Below are the records; count the lines in which "Python" occurs and report only that number.

────

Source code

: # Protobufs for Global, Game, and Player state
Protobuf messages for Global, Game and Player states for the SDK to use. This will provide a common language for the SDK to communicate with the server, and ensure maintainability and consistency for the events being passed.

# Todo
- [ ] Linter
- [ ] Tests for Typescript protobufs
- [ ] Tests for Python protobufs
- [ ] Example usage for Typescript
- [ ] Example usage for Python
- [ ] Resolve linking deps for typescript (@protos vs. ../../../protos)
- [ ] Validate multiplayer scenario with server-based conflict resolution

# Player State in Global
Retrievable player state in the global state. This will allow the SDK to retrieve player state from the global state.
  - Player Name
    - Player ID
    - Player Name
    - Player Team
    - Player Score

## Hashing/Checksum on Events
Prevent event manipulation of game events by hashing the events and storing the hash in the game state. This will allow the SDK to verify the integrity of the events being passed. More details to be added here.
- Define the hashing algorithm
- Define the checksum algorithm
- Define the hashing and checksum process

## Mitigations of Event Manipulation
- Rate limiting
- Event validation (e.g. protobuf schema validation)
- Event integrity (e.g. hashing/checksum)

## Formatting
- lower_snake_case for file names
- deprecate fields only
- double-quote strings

────

Solution to the exercise >>
2